_What is required:_
Using the records below, find how many lines hold the word "interface" and reply with only that number.

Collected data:
^^^^^^^^

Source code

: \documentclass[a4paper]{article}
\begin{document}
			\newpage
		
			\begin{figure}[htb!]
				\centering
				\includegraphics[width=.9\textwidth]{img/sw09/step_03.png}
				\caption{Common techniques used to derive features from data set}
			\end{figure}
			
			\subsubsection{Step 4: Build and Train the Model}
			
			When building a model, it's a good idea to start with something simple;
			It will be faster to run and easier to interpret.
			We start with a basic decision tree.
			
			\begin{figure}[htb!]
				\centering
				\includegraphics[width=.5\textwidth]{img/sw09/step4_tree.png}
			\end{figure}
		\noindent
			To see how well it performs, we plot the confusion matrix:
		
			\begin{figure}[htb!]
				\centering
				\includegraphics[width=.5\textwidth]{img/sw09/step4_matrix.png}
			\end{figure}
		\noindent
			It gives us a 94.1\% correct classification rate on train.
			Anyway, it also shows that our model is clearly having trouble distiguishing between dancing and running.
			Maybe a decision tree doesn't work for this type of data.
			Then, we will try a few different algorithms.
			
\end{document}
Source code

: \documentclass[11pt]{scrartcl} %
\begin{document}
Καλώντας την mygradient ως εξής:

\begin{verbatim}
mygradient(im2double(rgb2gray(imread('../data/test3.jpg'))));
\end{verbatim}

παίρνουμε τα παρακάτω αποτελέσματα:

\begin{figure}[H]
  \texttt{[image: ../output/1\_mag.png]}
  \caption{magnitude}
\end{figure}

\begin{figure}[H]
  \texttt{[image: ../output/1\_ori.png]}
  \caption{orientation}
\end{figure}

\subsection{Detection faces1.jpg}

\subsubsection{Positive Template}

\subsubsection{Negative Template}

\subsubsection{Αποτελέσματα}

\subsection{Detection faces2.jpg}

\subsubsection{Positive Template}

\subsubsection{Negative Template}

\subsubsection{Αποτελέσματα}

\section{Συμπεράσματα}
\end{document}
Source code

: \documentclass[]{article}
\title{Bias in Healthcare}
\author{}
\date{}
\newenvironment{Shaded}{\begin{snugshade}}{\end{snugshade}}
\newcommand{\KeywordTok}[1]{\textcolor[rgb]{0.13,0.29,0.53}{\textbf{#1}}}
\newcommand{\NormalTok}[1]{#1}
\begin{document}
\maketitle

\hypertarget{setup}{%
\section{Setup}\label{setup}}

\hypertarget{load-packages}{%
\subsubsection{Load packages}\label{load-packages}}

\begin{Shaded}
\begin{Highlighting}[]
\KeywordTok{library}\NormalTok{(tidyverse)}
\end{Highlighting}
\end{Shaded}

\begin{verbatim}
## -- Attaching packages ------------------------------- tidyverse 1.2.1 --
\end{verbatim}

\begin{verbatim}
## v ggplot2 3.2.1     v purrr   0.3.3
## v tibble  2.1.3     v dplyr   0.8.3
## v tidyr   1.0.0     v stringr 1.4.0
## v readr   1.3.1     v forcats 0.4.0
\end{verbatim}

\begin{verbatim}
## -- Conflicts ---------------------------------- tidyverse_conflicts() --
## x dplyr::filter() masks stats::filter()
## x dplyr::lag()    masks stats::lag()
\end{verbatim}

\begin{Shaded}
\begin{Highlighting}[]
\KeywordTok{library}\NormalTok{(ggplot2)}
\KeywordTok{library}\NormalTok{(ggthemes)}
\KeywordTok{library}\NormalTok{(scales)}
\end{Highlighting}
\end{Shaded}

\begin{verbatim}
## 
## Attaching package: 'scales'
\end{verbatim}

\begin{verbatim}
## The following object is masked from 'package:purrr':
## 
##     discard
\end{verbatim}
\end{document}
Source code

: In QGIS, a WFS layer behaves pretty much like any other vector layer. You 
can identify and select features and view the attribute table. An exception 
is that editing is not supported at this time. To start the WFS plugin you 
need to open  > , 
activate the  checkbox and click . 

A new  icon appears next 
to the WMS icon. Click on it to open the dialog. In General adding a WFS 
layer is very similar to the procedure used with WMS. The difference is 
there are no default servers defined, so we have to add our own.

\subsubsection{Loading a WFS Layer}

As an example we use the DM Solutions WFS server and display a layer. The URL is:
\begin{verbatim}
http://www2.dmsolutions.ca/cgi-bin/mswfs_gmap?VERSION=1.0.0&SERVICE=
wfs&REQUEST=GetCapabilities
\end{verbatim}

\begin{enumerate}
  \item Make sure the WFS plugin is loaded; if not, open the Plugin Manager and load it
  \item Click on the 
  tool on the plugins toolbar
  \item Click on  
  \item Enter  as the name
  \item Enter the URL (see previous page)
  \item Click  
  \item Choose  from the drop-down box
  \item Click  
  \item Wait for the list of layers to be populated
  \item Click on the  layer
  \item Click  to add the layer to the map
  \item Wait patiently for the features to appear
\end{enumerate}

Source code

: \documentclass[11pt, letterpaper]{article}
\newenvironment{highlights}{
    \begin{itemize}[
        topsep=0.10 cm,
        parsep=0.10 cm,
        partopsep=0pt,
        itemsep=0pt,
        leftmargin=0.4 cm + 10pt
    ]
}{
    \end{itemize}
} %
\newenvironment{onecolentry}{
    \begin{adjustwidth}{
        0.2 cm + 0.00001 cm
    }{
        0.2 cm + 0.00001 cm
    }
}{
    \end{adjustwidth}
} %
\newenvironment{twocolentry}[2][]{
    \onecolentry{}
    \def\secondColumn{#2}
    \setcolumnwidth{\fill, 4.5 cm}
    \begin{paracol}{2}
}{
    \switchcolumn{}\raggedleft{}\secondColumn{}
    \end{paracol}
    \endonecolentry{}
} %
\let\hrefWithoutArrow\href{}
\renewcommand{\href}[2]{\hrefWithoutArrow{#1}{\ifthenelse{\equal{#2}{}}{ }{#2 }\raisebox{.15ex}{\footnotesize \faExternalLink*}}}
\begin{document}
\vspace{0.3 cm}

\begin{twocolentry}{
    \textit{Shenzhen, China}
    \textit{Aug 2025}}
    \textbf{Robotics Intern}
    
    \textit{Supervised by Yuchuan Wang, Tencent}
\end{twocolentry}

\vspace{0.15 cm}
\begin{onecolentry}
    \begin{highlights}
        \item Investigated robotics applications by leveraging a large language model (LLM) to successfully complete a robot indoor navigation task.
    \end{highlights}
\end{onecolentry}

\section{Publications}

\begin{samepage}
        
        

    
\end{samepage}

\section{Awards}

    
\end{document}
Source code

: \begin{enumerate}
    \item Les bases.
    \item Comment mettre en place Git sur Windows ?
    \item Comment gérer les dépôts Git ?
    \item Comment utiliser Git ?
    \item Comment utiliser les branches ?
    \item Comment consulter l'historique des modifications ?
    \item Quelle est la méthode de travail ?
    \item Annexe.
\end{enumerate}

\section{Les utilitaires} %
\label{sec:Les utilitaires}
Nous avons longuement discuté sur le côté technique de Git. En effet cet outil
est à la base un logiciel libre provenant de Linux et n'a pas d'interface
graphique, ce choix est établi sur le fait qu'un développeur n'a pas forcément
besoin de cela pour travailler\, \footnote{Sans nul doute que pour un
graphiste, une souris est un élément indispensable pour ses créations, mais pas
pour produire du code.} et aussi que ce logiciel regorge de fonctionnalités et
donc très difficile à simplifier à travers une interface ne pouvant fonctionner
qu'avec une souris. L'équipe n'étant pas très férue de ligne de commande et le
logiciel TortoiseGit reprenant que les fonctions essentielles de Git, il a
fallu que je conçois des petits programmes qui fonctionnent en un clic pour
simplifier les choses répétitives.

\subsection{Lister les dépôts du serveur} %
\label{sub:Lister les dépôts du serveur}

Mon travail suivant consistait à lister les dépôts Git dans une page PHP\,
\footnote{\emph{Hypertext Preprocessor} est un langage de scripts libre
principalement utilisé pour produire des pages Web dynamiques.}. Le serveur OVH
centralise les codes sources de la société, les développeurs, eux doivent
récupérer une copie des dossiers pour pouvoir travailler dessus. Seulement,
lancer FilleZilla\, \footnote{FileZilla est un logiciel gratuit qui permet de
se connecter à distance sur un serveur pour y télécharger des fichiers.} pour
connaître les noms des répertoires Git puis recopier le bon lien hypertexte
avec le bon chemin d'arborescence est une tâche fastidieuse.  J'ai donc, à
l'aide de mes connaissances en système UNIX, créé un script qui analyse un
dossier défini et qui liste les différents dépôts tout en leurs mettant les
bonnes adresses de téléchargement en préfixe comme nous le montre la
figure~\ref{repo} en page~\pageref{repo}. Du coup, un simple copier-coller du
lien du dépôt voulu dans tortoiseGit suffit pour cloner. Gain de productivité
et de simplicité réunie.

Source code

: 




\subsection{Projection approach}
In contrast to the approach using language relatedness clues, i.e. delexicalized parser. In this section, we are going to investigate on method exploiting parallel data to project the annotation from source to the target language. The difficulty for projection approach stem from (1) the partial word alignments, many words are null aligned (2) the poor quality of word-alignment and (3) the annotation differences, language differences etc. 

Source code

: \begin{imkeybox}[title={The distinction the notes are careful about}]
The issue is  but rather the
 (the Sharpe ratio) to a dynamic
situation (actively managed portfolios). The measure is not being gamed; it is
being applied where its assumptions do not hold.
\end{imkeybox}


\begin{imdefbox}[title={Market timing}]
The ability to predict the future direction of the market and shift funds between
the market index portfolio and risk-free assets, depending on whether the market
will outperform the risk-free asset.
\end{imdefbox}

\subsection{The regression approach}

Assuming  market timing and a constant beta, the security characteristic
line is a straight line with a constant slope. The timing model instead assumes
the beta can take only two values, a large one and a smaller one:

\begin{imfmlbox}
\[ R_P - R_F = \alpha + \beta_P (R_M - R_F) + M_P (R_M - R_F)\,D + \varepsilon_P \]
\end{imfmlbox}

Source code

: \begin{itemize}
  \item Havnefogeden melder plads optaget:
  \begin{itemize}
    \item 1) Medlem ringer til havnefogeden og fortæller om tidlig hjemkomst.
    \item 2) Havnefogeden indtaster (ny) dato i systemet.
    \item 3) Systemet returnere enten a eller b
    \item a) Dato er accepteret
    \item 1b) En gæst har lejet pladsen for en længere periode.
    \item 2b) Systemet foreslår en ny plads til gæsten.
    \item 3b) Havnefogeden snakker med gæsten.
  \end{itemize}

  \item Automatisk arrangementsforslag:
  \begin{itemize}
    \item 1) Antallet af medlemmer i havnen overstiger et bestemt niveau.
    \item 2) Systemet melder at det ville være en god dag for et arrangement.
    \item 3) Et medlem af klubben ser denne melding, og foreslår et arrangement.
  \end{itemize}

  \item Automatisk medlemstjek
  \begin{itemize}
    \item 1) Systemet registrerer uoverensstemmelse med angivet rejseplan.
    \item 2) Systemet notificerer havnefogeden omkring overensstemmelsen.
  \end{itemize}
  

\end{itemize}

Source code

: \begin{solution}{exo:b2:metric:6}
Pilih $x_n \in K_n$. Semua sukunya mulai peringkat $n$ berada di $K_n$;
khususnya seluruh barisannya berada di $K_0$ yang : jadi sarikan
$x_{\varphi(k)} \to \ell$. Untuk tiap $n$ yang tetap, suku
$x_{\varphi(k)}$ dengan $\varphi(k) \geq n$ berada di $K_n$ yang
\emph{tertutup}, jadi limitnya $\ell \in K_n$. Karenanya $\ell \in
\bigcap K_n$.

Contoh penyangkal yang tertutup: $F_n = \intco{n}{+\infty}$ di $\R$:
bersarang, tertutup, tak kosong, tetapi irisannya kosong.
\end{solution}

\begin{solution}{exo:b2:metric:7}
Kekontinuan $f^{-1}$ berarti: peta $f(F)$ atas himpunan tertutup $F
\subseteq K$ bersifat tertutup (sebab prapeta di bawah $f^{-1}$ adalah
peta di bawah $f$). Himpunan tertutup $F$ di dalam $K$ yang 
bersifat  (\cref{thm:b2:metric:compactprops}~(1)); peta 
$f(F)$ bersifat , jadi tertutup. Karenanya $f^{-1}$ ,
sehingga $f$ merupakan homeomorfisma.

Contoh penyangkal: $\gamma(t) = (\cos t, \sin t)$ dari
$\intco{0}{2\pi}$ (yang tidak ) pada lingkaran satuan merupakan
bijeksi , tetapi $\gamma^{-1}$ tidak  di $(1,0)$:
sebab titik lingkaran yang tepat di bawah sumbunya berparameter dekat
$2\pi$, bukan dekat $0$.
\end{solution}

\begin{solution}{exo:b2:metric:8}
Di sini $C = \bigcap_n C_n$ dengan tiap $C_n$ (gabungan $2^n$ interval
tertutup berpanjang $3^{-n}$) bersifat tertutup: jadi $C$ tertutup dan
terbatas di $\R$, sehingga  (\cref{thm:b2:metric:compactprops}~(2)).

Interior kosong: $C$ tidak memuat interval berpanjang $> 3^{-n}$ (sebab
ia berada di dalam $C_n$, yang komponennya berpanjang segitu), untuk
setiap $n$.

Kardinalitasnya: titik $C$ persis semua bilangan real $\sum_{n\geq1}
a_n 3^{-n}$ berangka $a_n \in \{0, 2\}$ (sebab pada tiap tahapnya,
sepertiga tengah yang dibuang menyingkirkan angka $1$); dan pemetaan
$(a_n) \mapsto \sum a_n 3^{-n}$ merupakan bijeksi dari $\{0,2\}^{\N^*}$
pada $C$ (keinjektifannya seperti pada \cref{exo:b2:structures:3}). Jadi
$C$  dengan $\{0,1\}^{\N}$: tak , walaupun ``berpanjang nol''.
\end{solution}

^^^^^^^^

_Answer box:_
2